Data to process:
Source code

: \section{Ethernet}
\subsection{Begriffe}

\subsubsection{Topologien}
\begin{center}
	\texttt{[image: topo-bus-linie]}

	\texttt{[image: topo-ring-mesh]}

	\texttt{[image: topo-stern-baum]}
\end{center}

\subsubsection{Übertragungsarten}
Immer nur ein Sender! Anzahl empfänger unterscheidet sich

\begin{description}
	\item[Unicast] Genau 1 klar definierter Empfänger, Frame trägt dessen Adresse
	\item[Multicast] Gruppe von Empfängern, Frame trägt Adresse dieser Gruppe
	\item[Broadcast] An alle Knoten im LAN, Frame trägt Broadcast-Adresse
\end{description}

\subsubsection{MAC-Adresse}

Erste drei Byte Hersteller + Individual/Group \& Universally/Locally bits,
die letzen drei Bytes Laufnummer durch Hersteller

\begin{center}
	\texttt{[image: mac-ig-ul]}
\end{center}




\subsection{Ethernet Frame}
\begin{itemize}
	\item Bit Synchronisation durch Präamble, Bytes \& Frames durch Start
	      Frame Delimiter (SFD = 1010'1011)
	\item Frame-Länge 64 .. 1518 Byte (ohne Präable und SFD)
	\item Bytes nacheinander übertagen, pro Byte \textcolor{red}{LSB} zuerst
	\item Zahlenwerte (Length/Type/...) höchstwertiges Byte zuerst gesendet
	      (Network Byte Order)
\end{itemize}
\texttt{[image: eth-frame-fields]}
--
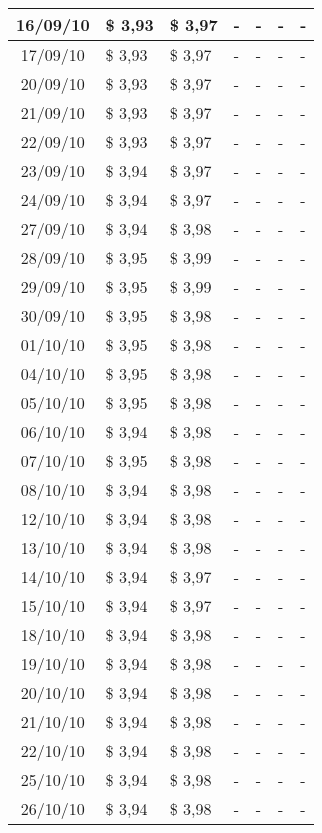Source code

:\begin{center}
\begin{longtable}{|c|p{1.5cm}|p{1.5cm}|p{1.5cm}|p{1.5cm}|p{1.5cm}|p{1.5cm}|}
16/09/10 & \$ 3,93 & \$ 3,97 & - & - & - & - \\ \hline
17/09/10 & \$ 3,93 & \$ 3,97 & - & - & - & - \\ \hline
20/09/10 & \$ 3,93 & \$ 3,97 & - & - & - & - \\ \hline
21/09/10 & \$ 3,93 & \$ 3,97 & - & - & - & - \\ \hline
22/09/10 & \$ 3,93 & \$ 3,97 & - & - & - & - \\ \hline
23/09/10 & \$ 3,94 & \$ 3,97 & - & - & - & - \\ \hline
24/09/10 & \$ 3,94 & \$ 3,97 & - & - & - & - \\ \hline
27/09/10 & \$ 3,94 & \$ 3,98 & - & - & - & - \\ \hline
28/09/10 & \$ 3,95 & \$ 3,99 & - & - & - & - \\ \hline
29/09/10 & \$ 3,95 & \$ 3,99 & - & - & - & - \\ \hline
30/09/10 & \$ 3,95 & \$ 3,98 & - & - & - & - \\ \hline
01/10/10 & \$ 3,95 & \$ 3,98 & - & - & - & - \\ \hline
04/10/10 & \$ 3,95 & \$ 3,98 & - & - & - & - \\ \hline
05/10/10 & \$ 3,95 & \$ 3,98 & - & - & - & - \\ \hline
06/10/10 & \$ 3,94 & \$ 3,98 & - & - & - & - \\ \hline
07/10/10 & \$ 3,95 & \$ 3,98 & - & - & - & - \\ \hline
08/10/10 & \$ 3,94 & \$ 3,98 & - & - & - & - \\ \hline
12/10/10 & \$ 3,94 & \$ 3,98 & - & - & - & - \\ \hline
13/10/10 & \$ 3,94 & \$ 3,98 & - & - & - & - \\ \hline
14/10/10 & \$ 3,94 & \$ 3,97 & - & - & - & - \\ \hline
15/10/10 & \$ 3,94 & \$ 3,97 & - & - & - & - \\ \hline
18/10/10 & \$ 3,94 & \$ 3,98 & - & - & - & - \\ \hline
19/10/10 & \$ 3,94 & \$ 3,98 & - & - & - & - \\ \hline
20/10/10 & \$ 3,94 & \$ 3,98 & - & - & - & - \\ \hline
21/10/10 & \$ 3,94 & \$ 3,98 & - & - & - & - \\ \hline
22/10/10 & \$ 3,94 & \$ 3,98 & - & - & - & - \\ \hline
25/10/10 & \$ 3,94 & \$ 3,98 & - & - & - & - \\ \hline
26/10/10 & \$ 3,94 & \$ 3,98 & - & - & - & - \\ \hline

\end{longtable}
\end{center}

What you need to do: Pick out every line above that contains the word "durch" and copy it.

Written solution:
die letzen drei Bytes Laufnummer durch Hersteller
	\item Bit Synchronisation durch Präamble, Bytes \& Frames durch Start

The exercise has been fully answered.